**WHAT YOU WILL DO**:
Return the full set of entries precisely. Do not carry over any pictures.

····················

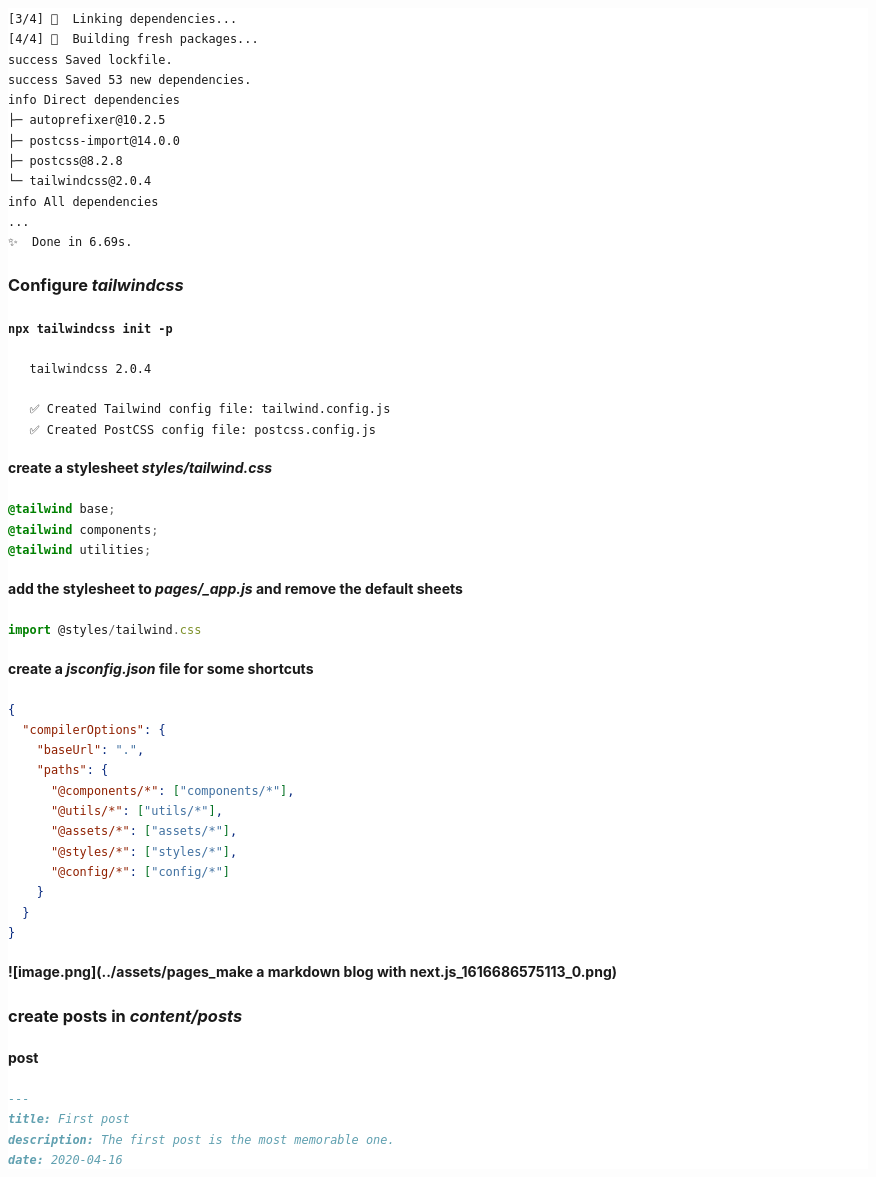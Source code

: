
 ```shell
[3/4] 🔗  Linking dependencies...
[4/4] 🔨  Building fresh packages...
success Saved lockfile.
success Saved 53 new dependencies.
info Direct dependencies
├─ autoprefixer@10.2.5
├─ postcss-import@14.0.0
├─ postcss@8.2.8
└─ tailwindcss@2.0.4
info All dependencies
...
✨  Done in 6.69s.
```
### Configure *tailwindcss*
#### `npx tailwindcss init -p`
#### 
```shell
   tailwindcss 2.0.4
  
   ✅ Created Tailwind config file: tailwind.config.js
   ✅ Created PostCSS config file: postcss.config.js
```
#### create a stylesheet *styles/tailwind.css*
####
```css
@tailwind base;
@tailwind components;
@tailwind utilities;
```
#### add the stylesheet to *pages/_app.js* and remove the default sheets
####
```javascript
import @styles/tailwind.css
```
#### create a *jsconfig.json* file for some shortcuts
#### 
```json
{
  "compilerOptions": {
    "baseUrl": ".",
    "paths": {
      "@components/*": ["components/*"],
      "@utils/*": ["utils/*"],
      "@assets/*": ["assets/*"],
      "@styles/*": ["styles/*"],
      "@config/*": ["config/*"]
    }
  }
}
```
#### ![image.png](../assets/pages_make a markdown blog with next.js_1616686575113_0.png)
### create posts in *content/posts*
#### post
####
```markdown
---
title: First post
description: The first post is the most memorable one.
date: 2020-04-16
```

····················

**OUTPUT OF THE TASK**:
Source code

:
 ```shell
[3/4] 🔗  Linking dependencies...
[4/4] 🔨  Building fresh packages...
success Saved lockfile.
success Saved 53 new dependencies.
info Direct dependencies
├─ autoprefixer@10.2.5
├─ postcss-import@14.0.0
├─ postcss@8.2.8
└─ tailwindcss@2.0.4
info All dependencies
...
✨  Done in 6.69s.
```
### Configure *tailwindcss*
#### `npx tailwindcss init -p`
#### 
```shell
   tailwindcss 2.0.4
  
   ✅ Created Tailwind config file: tailwind.config.js
   ✅ Created PostCSS config file: postcss.config.js
```
#### create a stylesheet *styles/tailwind.css*
####
```css
@tailwind base;
@tailwind components;
@tailwind utilities;
```
#### add the stylesheet to *pages/_app.js* and remove the default sheets
####
```javascript
import @styles/tailwind.css
```
#### create a *jsconfig.json* file for some shortcuts
#### 
```json
{
  "compilerOptions": {
    "baseUrl": ".",
    "paths": {
      "@components/*": ["components/*"],
      "@utils/*": ["utils/*"],
      "@assets/*": ["assets/*"],
      "@styles/*": ["styles/*"],
      "@config/*": ["config/*"]
    }
  }
}
```
#### ![image.png](../assets/pages_make a markdown blog with next.js_1616686575113_0.png)
### create posts in *content/posts*
#### post
####
```markdown
---
title: First post
description: The first post is the most memorable one.
date: 2020-04-16
```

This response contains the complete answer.